Collin Hansen, Justin Taylor, and Owen Strachen discuss the re-emergence of Calvinism, the streams of the Reformed tradition, and the different faces of Evangelicalism. 

Related post at Gospel Coalition: One Movement, Many Streams

3 Responses to “Gently Down Which Stream?”

  1. David Alexander Says:

    Not sure what to say about this Dennis. I think the men here bring out some honest critical thoughts on the Reformed movement.

    I do think it’s sad that we have so much division within the Christian Church on even our basic believes let alone the deeper issues of the Gospel and His Mercy and Grace.

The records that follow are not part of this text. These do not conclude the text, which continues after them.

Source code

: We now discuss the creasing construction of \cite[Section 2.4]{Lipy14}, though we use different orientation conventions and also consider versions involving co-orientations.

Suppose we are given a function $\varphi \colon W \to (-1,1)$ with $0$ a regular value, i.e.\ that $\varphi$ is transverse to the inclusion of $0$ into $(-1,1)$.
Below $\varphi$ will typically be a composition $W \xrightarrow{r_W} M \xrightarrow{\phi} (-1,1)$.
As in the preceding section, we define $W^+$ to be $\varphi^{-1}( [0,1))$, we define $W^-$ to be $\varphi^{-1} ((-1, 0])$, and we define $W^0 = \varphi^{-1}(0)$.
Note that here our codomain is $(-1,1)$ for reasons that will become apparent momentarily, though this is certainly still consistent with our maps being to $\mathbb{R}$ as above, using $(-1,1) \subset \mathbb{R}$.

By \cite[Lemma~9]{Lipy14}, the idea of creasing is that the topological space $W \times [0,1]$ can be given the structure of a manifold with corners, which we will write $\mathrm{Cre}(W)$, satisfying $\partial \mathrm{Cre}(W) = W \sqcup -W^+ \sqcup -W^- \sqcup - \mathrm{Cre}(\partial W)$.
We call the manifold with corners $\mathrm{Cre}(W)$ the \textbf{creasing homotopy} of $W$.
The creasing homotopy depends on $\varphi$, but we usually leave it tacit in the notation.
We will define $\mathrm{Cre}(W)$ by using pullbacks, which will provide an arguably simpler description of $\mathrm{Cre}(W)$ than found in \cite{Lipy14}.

    I like the comments on really doing vs just talking and think thats the key in all the discussion. There should not be a seperation between what we think and say and what we do. But too often there is. I am guilty of that too much.

    We all need to learn to Love God and others more and more and determine what that looks like for our Church.

  2. Dennis Griffith Says:

    Divisions have been around a long time. However, there are clear signs of bridging many divisions through groups like Together for the Gospel, The Gospel Coalition, etc, which cross denominational lines and unite on the principles and substance of the Gospel.

    One of the reasons division continues is because fewer and fewer, even in the Church, are able to give a clear and comprehensive explanation of what Christian believe. The less believed the less professing Christians have in common; and the less they are able to discuss intelligently, or edifyingly, varying perspectives. The less in common the more we differ. Thus divisions. The dumbing down of the church is also a significant reason for her impotence.

    I agree that that statements about “doing” Christianity is vital. However, can people really “do” what they do not really know? Can such “doing” be sustained? Righteousness that Christians are called to is not merely a matter of doing right things, it is a matter of being compelled to right action in response to belief of the specific substantive Truth of the Gospel.

    The hope for the advancement of the Kingdom is not in lessening our theological understanding, but in recovering it and then acting on it.

  3. David Alexander Says:

    I think your correct Dennis, in that we do need to recover our knowledge, understanding, and knowing what we believe and why.

    interesting conversation by those in the video.